WHAT IS REQUIRED: Below are some records; quote exactly the lines from the one that contains "no work; a pressure" through the one that contains "about the protocol.", inclusive, and no others.

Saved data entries

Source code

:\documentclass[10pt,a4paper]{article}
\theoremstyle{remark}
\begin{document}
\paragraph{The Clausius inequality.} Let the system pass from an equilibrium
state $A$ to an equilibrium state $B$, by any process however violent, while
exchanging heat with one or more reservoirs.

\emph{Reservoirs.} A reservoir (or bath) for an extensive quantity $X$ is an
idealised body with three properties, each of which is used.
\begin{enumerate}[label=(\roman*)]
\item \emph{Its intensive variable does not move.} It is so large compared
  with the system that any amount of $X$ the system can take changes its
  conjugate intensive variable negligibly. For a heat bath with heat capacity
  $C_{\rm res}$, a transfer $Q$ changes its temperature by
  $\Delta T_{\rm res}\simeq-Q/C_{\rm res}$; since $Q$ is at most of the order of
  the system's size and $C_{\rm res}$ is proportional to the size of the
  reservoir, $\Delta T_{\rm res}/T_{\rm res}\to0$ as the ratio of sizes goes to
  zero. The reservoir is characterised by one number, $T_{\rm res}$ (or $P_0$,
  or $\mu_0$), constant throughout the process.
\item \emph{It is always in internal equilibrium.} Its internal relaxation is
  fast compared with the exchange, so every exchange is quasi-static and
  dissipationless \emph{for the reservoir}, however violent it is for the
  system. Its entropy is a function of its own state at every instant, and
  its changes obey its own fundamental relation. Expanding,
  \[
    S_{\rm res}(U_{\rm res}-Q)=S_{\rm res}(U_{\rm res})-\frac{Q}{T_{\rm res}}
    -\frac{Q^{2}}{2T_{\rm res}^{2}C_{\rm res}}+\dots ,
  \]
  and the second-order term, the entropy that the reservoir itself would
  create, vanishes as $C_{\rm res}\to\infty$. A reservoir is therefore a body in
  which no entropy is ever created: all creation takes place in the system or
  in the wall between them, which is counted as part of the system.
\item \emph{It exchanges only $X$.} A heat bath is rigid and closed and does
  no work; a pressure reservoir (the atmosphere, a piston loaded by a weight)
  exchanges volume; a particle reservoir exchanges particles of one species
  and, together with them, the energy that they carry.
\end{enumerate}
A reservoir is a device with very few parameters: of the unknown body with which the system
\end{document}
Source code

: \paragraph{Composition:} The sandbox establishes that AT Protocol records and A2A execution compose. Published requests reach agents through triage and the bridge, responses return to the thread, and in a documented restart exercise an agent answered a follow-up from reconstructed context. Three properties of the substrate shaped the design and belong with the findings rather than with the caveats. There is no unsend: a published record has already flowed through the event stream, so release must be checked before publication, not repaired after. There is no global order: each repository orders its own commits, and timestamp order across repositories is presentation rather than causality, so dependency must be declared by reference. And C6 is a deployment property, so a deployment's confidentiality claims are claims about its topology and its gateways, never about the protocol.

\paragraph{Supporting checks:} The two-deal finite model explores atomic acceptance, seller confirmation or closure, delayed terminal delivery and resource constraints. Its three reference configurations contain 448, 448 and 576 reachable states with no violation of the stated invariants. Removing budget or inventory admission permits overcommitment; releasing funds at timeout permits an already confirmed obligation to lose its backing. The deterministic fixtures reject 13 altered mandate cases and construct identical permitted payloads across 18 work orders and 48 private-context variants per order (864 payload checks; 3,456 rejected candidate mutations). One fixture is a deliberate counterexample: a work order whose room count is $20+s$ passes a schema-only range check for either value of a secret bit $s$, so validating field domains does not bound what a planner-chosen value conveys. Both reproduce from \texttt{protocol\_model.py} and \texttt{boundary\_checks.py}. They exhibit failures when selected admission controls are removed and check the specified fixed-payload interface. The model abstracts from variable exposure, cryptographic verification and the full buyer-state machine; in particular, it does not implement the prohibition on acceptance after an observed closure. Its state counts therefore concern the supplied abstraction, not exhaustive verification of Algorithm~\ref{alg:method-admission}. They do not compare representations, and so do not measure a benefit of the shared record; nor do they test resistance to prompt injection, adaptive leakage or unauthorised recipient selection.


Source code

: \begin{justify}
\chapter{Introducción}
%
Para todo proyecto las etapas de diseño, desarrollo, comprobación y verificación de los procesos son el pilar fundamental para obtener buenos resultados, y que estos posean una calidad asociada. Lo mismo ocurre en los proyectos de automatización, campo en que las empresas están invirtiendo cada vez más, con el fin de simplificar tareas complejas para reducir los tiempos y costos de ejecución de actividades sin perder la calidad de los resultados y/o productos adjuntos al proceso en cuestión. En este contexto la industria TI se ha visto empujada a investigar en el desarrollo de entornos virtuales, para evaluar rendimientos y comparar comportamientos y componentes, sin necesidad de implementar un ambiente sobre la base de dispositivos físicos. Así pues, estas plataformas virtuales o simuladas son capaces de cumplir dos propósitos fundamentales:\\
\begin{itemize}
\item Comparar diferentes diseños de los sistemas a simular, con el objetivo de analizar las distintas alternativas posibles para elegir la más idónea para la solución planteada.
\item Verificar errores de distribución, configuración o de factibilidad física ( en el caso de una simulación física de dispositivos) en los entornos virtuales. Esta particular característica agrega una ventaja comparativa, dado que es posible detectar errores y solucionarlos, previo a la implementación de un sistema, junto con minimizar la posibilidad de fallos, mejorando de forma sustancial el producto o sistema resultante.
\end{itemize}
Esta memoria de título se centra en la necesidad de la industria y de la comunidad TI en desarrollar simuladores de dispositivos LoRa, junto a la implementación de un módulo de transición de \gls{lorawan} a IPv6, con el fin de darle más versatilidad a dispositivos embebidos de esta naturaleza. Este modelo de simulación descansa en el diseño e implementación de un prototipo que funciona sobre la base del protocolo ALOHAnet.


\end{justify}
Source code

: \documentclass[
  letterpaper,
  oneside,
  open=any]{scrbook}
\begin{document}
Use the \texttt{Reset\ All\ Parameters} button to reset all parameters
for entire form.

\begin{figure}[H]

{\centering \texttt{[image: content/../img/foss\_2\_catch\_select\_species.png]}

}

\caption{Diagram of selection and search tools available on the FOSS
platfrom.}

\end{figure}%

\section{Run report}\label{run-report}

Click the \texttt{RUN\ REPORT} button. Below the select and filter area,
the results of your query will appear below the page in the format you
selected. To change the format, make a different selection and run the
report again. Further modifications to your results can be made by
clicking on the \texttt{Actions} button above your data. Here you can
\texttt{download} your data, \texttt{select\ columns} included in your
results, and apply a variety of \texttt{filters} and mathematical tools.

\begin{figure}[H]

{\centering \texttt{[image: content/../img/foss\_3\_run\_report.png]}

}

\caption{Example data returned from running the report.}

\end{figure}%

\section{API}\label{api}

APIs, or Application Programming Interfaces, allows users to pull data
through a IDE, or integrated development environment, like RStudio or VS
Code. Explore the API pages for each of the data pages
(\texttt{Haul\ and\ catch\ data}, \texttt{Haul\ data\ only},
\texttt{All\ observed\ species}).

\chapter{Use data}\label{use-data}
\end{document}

ANSWER FOR THE TASK:
  no work; a pressure reservoir (the atmosphere, a piston loaded by a weight)
  exchanges volume; a particle reservoir exchanges particles of one species
  and, together with them, the energy that they carry.
\end{enumerate}
A reservoir is a device with very few parameters: of the unknown body with which the system
\end{document}
Source code

: \paragraph{Composition:} The sandbox establishes that AT Protocol records and A2A execution compose. Published requests reach agents through triage and the bridge, responses return to the thread, and in a documented restart exercise an agent answered a follow-up from reconstructed context. Three properties of the substrate shaped the design and belong with the findings rather than with the caveats. There is no unsend: a published record has already flowed through the event stream, so release must be checked before publication, not repaired after. There is no global order: each repository orders its own commits, and timestamp order across repositories is presentation rather than causality, so dependency must be declared by reference. And C6 is a deployment property, so a deployment's confidentiality claims are claims about its topology and its gateways, never about the protocol.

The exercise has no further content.